Late last year, Chinese officials reactivated a machine of the state that had lain idle for almost four decades. The government reconvened its Central Urban Work Conference and gave it a crucial task — to report back on how to revamp and revitalize the nation’s growing, and choking, cities.

When the expert group issued its recommendations last month, it backtracked on many of the country’s previous urban policies that had prized growth above all else. The new plan promises denser streets, to break the damaging reign of the car, mixed-use neighbourhoods with greater diversity, and more investment in public transport. China has long been said to have ‘a thousand cities with the same face’. Now it is trying to put a smile on them.

Amid the scientific and social priorities for the coming years, the study and design of cities must be right at the top. Humans are now an urban species and have been since city dwellers started to outnumber rural folk for the first time almost a decade ago. The trend is set to continue, and the United Nations has estimated that 70% of the global population will live in an urban environment by 2050.

What kind of environment will that be? The signs so far are not good. Too many people, especially those in rapidly developing (and urbanizing) countries experience city life much as Charles Dickens put it in his 1850s work Little Dorrit: “Miles of close wells and pits of houses, where the inhabitants gasped for air, stretched far away towards every point of the compass. Through the heart of the town a deadly sewer ebbed and flowed, in the place of a fine fresh river.”
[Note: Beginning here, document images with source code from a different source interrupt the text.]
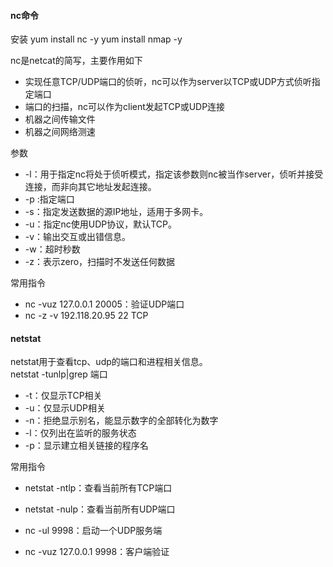 

#### nc命令

安装 
yum install nc -y
yum install nmap -y


nc是netcat的简写，主要作用如下
* 实现任意TCP/UDP端口的侦听，nc可以作为server以TCP或UDP方式侦听指定端口
* 端口的扫描，nc可以作为client发起TCP或UDP连接
* 机器之间传输文件
* 机器之间网络测速

参数    
* -l：用于指定nc将处于侦听模式，指定该参数则nc被当作server，侦听并接受连接，而非向其它地址发起连接。
* -p <port>:指定端口
* -s：指定发送数据的源IP地址，适用于多网卡。
* -u：指定nc使用UDP协议，默认TCP。
* -v：输出交互或出错信息。
* -w：超时秒数
* -z：表示zero，扫描时不发送任何数据

常用指令
* nc -vuz 127.0.0.1 20005：验证UDP端口
* nc -z -v 192.118.20.95 22 TCP

#### netstat
netstat用于查看tcp、udp的端口和进程相关信息。   
netstat -tunlp|grep 端口    
* -t：仅显示TCP相关
* -u：仅显示UDP相关
* -n：拒绝显示别名，能显示数字的全部转化为数字
* -l：仅列出在监听的服务状态
* -p：显示建立相关链接的程序名

常用指令
* netstat -ntlp：查看当前所有TCP端口
* netstat -nulp：查看当前所有UDP端口

* nc  -ul  9998：启动一个UDP服务端
* nc -vuz 127.0.0.1 9998：客户端验证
Urban science has some way to go to restore its reputation.

Scientists are responding. Universities in many of the world’s cities — London, New York, Boston, Madrid, Glasgow, Zurich and Singapore among them — are leading a new wave of evidence-driven, data-rich research that aims to understand what makes cities tick, and to keep them running smoothly. Some of these issues, from how best city dwellers should move around, to how to protect their water and them from it, are discussed in a collection of articles this week in a Nature Outlook supplement on urban health and well-being.

Science and technology has a chequered history in the city. On the plus side, great urban visionaries of the past — such as the British town planner Patrick Geddes — trained as scientists, and were able to bring the ideas of ecology and the natural environment to their social tasks. In a less enlightened contribution, some of the haste to design cities around the automobile was justified by claims to rational science. (Even today, many cities in the developing world spend 70% of their transport budgets on serving the car, even though 70% of trips are made by foot or public transport.)

By the 1960s, cities were almost a frontier too far even for science. Asked by then-US President Lyndon Johnson to solve the social problems rooted in US urban areas, a specially convened group of scientists in Woods Hole in Massachusetts responded that “creating a safe, happy city is a greater challenge than a trip to the moon”. Residents of the Bronx in New York City would have agreed: a botched attempt to model demand for fire services in the 1970s contributed to a series of ill-judged fire-station closures and an outbreak of (oddly, not predicted) fires.

Urban science has some way to go to restore its reputation, but the era of big data offers an opportunity, and a new way of thinking. Even as civic leaders crow about the unique merits of their towns, research on cities is trying to dismantle them. Rather than looking at what makes cities different — and then planning accordingly — modern urban science seeks what they have in common.

The new models of urban life start from the ground up and track, for example, people’s journeys and the reasons for them, rather than the flow of traffic through a specific, frequently gridlocked roundabout or intersection. They try to make city science quantifiable, testable and reproducible. It’s a big ask — but that trip to the Moon was achieved. And as the same Woods Hole scientists also told Johnson, the problems of the city “nevertheless, can be attacked in the same logical way we have gone about exploring the universe”.